[Stored data entries]

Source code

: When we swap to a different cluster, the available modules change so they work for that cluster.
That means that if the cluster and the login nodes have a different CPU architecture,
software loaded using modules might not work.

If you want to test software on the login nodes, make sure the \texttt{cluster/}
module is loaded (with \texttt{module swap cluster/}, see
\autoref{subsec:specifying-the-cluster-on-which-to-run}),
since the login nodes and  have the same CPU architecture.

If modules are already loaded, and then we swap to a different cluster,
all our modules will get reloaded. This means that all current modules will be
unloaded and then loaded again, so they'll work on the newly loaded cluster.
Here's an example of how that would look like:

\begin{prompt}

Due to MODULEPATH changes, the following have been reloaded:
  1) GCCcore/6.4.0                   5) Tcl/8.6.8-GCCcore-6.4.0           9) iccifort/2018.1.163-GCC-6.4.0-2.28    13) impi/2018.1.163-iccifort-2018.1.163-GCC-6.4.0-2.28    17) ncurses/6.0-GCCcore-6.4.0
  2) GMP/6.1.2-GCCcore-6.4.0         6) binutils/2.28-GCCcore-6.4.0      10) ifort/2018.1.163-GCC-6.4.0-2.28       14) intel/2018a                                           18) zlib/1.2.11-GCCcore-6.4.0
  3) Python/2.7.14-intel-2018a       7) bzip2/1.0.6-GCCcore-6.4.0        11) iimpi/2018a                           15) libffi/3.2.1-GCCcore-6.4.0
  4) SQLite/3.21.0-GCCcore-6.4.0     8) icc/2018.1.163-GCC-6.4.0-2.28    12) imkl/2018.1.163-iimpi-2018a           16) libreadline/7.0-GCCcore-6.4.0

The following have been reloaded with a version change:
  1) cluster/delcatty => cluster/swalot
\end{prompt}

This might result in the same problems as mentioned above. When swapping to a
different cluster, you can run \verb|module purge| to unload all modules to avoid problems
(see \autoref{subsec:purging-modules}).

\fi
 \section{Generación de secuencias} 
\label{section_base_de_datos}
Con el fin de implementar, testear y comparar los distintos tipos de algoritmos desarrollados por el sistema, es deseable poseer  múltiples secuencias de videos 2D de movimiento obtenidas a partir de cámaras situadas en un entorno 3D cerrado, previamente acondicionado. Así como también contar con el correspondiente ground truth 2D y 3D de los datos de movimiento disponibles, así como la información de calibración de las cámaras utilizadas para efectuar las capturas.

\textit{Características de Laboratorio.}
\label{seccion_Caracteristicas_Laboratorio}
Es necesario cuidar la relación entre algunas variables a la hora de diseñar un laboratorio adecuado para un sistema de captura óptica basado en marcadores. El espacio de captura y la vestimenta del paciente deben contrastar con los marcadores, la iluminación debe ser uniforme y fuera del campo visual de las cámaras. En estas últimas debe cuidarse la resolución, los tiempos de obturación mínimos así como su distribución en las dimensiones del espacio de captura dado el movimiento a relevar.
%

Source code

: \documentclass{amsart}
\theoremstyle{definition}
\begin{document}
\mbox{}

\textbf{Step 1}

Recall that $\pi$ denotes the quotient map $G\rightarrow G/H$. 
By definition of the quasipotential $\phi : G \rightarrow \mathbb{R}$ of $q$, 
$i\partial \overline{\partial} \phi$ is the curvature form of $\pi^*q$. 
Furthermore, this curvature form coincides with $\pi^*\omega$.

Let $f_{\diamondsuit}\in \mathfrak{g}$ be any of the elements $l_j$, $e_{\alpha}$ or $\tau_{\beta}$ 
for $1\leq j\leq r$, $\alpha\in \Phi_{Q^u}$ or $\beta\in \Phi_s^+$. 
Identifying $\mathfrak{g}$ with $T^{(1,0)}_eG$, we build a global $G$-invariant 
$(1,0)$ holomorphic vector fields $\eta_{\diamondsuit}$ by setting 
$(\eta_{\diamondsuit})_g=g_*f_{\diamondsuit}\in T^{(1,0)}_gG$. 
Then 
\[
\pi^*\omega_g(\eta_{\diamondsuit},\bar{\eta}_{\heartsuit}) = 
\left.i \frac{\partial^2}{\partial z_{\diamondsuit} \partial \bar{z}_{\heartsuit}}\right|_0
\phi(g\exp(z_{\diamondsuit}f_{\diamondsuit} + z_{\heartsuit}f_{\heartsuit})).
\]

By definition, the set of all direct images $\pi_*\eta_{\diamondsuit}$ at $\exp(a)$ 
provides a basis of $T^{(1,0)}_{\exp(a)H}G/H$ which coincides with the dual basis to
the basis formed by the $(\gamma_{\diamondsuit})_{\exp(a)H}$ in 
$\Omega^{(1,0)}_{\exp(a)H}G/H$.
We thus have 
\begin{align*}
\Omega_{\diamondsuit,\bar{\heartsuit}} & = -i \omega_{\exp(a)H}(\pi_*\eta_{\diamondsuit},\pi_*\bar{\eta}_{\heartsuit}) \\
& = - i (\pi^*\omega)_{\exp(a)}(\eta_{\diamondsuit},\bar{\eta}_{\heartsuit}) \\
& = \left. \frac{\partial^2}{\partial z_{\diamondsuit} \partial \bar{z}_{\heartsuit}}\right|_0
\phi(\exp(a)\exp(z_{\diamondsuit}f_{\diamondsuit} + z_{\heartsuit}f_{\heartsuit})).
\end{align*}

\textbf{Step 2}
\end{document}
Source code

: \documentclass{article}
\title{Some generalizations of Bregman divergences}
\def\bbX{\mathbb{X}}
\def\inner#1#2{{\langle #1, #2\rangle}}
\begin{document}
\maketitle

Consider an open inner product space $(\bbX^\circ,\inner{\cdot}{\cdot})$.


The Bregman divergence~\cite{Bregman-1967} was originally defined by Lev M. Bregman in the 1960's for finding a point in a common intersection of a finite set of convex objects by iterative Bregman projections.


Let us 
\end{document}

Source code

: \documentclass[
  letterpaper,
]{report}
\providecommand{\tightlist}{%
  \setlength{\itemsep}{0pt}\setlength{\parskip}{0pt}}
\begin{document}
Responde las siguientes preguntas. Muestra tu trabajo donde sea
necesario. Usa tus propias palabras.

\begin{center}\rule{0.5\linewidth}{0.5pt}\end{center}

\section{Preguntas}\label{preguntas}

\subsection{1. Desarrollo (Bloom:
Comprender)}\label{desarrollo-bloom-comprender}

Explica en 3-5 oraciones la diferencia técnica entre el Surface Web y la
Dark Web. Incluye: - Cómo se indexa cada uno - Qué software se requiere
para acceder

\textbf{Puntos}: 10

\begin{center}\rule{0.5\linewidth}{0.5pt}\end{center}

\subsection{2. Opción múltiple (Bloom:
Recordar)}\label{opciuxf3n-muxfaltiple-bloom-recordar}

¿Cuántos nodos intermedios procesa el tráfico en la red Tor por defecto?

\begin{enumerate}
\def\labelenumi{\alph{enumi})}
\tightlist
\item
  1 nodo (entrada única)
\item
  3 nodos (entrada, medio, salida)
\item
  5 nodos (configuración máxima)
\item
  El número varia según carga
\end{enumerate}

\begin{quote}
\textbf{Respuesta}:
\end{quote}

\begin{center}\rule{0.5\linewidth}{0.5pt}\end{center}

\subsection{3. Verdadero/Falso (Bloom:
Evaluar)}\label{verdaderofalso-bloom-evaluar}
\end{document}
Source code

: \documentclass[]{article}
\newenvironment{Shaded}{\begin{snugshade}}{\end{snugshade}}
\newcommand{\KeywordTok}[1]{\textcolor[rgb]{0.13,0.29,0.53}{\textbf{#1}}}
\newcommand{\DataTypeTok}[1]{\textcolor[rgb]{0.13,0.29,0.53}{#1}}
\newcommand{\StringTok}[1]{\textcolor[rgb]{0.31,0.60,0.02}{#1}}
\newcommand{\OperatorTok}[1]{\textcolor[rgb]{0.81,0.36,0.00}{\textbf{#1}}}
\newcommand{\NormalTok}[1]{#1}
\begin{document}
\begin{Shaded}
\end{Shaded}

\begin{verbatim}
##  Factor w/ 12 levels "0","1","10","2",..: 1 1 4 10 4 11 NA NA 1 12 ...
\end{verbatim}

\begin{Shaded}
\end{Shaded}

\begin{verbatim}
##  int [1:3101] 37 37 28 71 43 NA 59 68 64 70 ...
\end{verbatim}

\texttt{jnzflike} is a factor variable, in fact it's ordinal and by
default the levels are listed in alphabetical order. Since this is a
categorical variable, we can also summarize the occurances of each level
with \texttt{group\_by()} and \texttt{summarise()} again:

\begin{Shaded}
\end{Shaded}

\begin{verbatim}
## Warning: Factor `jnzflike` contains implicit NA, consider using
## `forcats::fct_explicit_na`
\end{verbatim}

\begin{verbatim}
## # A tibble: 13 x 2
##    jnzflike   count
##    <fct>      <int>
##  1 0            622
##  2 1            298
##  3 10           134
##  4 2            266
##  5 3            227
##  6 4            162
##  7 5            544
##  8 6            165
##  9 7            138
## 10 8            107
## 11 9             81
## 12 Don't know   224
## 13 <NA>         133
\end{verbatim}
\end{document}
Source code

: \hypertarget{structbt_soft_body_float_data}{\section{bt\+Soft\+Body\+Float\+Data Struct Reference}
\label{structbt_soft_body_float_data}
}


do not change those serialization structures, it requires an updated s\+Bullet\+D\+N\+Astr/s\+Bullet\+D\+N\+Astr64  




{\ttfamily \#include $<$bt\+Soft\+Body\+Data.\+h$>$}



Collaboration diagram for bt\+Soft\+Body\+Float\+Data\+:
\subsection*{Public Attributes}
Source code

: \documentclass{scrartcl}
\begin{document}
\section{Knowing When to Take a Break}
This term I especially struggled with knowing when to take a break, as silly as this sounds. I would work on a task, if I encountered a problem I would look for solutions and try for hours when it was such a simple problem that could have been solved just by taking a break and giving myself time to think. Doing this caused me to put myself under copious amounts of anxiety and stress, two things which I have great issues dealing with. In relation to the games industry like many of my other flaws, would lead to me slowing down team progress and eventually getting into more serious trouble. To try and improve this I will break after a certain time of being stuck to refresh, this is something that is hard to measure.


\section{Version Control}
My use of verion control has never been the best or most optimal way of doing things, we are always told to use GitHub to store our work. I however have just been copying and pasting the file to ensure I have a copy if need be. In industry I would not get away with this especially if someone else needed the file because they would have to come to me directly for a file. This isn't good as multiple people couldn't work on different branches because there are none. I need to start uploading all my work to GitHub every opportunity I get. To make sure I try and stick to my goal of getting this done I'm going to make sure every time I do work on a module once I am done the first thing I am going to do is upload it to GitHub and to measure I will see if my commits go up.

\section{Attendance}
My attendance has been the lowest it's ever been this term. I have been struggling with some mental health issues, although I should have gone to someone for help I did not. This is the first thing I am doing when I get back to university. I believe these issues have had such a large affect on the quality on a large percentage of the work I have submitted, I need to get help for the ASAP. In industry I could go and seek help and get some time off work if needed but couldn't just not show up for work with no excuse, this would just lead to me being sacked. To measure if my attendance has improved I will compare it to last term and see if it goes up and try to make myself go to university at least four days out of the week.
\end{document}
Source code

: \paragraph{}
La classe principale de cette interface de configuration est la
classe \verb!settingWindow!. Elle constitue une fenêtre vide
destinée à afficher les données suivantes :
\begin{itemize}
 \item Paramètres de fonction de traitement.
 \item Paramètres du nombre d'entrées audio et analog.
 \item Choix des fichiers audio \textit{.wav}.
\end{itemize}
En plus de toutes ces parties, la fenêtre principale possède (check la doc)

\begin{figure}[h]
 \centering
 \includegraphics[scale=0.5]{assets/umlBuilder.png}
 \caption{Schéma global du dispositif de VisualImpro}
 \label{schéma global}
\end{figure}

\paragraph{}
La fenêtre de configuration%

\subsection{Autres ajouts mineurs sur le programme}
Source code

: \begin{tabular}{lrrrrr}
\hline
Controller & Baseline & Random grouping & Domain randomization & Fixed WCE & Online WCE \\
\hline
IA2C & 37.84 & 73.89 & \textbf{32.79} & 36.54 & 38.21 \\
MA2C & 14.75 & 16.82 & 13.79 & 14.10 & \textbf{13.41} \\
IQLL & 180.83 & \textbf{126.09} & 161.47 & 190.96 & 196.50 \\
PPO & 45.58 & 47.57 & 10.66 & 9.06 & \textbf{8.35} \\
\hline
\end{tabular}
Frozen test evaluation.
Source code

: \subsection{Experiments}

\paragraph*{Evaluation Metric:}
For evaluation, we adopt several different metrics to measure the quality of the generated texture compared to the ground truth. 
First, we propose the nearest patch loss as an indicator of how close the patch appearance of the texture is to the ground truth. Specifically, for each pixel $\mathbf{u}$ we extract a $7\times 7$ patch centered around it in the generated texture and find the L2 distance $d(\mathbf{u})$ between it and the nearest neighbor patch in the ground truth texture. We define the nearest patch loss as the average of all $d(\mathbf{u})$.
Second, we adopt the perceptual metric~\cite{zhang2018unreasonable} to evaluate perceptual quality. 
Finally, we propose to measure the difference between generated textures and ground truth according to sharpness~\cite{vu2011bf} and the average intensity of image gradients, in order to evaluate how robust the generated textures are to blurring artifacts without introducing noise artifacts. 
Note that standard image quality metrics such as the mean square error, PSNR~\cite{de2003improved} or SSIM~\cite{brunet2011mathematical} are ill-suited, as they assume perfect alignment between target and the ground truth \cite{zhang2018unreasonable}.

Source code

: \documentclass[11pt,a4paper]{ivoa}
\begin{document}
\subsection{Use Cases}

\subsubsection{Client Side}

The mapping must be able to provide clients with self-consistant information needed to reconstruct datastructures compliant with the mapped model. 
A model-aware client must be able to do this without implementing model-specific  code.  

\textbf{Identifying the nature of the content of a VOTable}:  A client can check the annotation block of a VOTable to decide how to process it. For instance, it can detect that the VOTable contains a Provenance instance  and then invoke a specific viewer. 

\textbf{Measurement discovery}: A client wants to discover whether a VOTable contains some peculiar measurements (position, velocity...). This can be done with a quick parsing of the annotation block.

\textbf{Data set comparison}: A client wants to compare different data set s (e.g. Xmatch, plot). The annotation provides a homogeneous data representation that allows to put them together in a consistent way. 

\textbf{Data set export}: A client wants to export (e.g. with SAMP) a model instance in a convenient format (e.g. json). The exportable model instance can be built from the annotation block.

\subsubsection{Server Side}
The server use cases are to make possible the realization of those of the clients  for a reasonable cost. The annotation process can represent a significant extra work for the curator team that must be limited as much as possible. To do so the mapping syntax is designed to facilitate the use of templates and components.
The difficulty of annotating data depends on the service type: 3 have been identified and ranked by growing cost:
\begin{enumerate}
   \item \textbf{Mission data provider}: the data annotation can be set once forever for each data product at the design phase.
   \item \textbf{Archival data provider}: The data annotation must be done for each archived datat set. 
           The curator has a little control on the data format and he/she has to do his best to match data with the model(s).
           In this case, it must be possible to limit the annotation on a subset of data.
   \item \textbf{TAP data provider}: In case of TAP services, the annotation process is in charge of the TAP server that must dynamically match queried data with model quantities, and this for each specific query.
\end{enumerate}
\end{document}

■ YOUR OBJECTIVE:
When copying the data above, please keep exactly the lines from its first line through the line with "all our modules", both ends included, and drop the rest.

■ ANSWER FOR THE TASK:
Source code

: When we swap to a different cluster, the available modules change so they work for that cluster.
That means that if the cluster and the login nodes have a different CPU architecture,
software loaded using modules might not work.

If you want to test software on the login nodes, make sure the \texttt{cluster/}
module is loaded (with \texttt{module swap cluster/}, see
\autoref{subsec:specifying-the-cluster-on-which-to-run}),
since the login nodes and  have the same CPU architecture.

If modules are already loaded, and then we swap to a different cluster,
all our modules will get reloaded. This means that all current modules will be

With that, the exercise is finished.